What to produce: Every line from the start of the data through the line containing "Das Prinzip von" should be retyped exactly; the pictures should not.

Data extract:
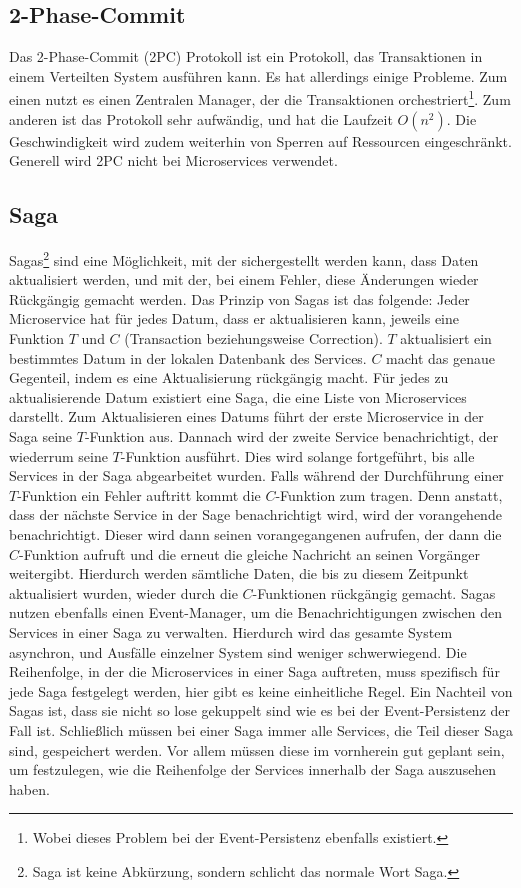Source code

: \subsection{2-Phase-Commit}
Das 2-Phase-Commit (2PC) Protokoll ist ein Protokoll, das Transaktionen in einem Verteilten System ausführen kann. Es hat allerdings einige Probleme. Zum einen nutzt es einen Zentralen Manager, der die Transaktionen orchestriert\footnote{Wobei dieses Problem bei der Event-Persistenz ebenfalls existiert.}. Zum anderen ist das Protokoll sehr aufwändig, und hat die Laufzeit $O(n^2)$. Die Geschwindigkeit wird zudem weiterhin von Sperren auf Ressourcen eingeschränkt. Generell wird 2PC nicht bei Microservices verwendet.

\subsection{Saga}
Sagas\footnote{Saga ist keine Abkürzung, sondern schlicht das normale Wort \glqq Saga\grqq.} sind eine Möglichkeit, mit der sichergestellt werden kann, dass Daten aktualisiert werden, und mit der, bei einem Fehler, diese Änderungen wieder Rückgängig gemacht werden.
Das Prinzip von Sagas ist das folgende:
Jeder Microservice hat für jedes Datum, dass er aktualisieren kann, jeweils eine Funktion $T$ und $C$ (Transaction beziehungsweise Correction). $T$ aktualisiert ein bestimmtes Datum in der lokalen Datenbank des Services. $C$ macht das genaue Gegenteil, indem es eine Aktualisierung rückgängig macht. Für jedes zu aktualisierende Datum existiert eine Saga, die eine Liste von Microservices darstellt. Zum Aktualisieren eines Datums führt der erste Microservice in der Saga seine $T$-Funktion aus. Dannach wird der zweite Service benachrichtigt, der wiederrum seine $T$-Funktion ausführt. Dies wird solange fortgeführt, bis alle Services in der Saga abgearbeitet wurden. Falls während der Durchführung einer $T$-Funktion ein Fehler auftritt kommt die $C$-Funktion zum tragen. Denn anstatt, dass der nächste Service in der Sage benachrichtigt wird, wird der vorangehende benachrichtigt. Dieser wird dann seinen vorangegangenen aufrufen, der dann die $C$-Funktion aufruft und die erneut die gleiche Nachricht an seinen Vorgänger weitergibt. Hierdurch werden sämtliche Daten, die bis zu diesem Zeitpunkt aktualisiert wurden, wieder durch die $C$-Funktionen rückgängig gemacht.
Sagas nutzen ebenfalls einen Event-Manager, um die Benachrichtigungen zwischen den Services in einer Saga zu verwalten. Hierdurch wird das gesamte System asynchron, und Ausfälle einzelner System sind weniger schwerwiegend.
Die Reihenfolge, in der die Microservices in einer Saga auftreten, muss spezifisch für jede Saga festgelegt werden, hier gibt es keine einheitliche Regel.
Ein Nachteil von Sagas ist, dass sie nicht so lose gekuppelt sind wie es bei der Event-Persistenz der Fall ist. Schließlich müssen bei einer Saga immer alle Services, die Teil dieser Saga sind, gespeichert werden. Vor allem müssen diese im vornherein gut geplant sein, um festzulegen, wie die Reihenfolge der Services innerhalb der Saga auszusehen haben.\cite{sagas}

Completed exercise:
Source code

: \subsection{2-Phase-Commit}
Das 2-Phase-Commit (2PC) Protokoll ist ein Protokoll, das Transaktionen in einem Verteilten System ausführen kann. Es hat allerdings einige Probleme. Zum einen nutzt es einen Zentralen Manager, der die Transaktionen orchestriert\footnote{Wobei dieses Problem bei der Event-Persistenz ebenfalls existiert.}. Zum anderen ist das Protokoll sehr aufwändig, und hat die Laufzeit $O(n^2)$. Die Geschwindigkeit wird zudem weiterhin von Sperren auf Ressourcen eingeschränkt. Generell wird 2PC nicht bei Microservices verwendet.

\subsection{Saga}
Sagas\footnote{Saga ist keine Abkürzung, sondern schlicht das normale Wort \glqq Saga\grqq.} sind eine Möglichkeit, mit der sichergestellt werden kann, dass Daten aktualisiert werden, und mit der, bei einem Fehler, diese Änderungen wieder Rückgängig gemacht werden.
Das Prinzip von Sagas ist das folgende:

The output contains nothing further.